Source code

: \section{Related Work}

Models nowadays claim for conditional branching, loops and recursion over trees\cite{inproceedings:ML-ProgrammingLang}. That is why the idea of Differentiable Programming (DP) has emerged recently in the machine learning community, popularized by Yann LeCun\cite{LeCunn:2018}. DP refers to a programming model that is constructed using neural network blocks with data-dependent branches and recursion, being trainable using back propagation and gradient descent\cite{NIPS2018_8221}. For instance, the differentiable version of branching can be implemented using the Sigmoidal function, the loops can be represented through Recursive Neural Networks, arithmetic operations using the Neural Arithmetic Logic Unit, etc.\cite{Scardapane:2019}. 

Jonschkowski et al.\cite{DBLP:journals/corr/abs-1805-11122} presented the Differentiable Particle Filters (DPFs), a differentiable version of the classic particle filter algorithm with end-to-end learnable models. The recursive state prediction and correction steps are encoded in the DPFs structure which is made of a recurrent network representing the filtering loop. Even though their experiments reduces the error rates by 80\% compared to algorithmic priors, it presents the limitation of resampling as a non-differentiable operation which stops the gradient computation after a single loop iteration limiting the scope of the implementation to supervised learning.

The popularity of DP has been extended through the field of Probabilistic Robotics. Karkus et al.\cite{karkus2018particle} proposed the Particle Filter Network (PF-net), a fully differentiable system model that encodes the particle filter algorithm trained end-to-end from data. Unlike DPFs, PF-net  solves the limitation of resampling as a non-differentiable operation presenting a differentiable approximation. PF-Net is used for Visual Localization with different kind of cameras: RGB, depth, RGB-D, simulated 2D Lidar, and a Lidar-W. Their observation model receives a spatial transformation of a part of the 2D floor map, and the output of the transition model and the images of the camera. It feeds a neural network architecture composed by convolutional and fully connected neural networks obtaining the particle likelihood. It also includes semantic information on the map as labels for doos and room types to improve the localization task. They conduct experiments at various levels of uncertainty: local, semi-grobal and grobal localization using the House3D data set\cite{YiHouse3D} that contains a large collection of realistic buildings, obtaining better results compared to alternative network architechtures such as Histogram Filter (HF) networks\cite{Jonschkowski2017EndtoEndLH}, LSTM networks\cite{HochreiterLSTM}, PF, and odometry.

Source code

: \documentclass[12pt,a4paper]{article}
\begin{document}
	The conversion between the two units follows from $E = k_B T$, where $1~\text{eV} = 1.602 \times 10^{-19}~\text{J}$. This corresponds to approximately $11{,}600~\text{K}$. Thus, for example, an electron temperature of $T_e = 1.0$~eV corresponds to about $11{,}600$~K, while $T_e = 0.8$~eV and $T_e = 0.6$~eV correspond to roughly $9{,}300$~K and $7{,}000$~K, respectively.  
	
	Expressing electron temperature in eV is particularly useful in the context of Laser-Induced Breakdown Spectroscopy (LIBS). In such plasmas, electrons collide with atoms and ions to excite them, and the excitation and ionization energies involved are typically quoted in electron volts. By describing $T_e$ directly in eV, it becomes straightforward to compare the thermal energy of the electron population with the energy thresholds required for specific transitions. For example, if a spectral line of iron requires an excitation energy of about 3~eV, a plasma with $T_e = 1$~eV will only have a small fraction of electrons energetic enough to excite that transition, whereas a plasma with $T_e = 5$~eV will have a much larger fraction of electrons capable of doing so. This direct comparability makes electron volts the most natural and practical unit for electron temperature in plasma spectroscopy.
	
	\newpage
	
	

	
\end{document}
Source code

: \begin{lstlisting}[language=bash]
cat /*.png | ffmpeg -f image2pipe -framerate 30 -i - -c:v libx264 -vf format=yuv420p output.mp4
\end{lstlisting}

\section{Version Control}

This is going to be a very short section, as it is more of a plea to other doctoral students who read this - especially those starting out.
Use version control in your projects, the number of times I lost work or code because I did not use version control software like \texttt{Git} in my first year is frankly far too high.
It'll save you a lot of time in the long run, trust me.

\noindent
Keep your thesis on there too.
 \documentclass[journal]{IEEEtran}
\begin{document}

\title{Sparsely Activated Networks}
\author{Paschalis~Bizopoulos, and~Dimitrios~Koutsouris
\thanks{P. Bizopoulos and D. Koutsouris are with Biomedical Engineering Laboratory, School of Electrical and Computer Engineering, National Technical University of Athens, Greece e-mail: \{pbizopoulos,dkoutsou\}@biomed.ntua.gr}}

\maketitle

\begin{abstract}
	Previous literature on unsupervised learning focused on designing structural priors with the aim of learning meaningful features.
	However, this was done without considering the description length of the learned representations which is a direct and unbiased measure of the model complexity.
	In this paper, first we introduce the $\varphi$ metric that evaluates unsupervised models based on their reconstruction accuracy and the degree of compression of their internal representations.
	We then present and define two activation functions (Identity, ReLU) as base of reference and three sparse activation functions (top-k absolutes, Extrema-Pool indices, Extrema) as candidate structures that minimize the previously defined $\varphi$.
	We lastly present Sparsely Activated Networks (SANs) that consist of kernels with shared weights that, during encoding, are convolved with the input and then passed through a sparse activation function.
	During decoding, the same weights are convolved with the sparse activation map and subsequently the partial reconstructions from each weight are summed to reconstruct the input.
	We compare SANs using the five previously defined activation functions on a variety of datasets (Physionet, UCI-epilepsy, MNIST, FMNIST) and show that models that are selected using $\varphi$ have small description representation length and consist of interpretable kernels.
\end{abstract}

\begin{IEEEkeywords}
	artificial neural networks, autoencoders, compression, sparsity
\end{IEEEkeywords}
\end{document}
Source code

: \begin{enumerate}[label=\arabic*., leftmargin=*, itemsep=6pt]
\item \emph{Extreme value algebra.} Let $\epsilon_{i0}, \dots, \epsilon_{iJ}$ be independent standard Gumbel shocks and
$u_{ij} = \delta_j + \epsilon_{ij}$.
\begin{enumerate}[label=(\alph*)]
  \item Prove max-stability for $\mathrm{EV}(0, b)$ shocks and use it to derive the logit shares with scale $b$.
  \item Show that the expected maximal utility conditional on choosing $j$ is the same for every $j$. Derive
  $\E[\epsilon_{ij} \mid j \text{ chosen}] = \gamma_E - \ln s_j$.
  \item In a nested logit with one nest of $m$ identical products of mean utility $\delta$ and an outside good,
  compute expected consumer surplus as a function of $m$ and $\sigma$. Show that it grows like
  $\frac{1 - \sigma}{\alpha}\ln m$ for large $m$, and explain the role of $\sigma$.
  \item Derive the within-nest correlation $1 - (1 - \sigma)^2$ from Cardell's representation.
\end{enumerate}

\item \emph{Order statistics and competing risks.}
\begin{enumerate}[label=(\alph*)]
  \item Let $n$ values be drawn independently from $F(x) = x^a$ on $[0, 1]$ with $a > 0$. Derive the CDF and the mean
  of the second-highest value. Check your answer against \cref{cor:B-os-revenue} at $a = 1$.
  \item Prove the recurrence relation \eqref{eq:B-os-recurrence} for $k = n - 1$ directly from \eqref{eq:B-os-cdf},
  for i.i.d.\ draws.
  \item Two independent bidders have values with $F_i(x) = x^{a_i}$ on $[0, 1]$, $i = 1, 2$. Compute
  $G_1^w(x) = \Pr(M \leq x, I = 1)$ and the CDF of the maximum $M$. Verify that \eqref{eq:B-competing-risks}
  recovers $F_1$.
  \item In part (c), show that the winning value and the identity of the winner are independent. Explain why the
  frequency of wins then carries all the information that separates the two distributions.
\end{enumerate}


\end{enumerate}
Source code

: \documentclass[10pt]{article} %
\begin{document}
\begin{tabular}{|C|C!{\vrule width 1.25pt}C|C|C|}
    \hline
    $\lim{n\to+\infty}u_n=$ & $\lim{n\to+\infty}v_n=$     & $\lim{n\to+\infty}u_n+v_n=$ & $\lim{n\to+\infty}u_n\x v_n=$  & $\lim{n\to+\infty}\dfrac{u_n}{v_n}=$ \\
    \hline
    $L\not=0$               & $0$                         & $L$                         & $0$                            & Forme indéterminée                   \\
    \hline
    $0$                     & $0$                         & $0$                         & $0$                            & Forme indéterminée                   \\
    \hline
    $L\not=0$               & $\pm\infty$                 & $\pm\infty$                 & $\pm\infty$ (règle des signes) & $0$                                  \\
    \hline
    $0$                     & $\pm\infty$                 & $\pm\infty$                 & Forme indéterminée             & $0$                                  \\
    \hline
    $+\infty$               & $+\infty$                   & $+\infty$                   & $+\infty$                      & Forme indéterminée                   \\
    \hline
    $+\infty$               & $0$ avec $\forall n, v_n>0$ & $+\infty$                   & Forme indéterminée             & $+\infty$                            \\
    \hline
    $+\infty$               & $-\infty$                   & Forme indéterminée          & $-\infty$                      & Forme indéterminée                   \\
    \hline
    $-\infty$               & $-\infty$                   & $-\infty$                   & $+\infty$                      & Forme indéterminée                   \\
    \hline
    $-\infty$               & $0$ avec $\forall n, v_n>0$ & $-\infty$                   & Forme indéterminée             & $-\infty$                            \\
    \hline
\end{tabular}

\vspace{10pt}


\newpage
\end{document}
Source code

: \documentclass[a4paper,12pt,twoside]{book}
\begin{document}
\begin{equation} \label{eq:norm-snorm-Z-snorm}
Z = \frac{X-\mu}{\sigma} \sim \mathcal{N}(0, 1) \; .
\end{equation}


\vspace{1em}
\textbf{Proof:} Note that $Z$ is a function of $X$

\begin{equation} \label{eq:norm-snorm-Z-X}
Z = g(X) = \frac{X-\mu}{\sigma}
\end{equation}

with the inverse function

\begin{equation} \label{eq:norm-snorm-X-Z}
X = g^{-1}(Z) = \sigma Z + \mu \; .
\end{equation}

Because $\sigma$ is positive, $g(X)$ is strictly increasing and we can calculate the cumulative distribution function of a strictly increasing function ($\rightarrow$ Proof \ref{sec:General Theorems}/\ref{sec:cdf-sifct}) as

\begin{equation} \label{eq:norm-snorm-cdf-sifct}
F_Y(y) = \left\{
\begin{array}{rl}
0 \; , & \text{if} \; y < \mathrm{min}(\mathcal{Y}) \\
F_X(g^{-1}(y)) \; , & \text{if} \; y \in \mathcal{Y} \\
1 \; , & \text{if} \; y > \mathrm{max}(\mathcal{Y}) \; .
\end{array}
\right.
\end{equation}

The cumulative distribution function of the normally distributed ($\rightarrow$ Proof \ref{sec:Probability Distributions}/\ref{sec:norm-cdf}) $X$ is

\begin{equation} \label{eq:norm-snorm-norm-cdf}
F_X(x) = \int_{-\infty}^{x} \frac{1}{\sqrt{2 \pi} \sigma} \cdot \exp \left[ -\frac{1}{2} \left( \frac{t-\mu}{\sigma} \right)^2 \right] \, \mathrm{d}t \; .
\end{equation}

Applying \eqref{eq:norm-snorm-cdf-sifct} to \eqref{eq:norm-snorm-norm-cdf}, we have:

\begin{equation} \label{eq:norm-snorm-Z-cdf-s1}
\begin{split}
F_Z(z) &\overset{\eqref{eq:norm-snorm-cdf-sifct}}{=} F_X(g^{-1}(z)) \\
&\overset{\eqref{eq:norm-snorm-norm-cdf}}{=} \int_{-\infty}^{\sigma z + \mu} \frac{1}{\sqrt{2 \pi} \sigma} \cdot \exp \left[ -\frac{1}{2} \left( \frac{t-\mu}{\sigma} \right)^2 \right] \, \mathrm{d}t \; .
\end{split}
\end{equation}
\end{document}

WHAT IS EXPECTED
Pick each line holding "your" out of the entries above and return it.

FINISHED TASK
Use version control in your projects, the number of times I lost work or code because I did not use version control software like \texttt{Git} in my first year is frankly far too high.
Keep your thesis on there too.
  of the second-highest value. Check your answer against \cref{cor:B-os-revenue} at $a = 1$.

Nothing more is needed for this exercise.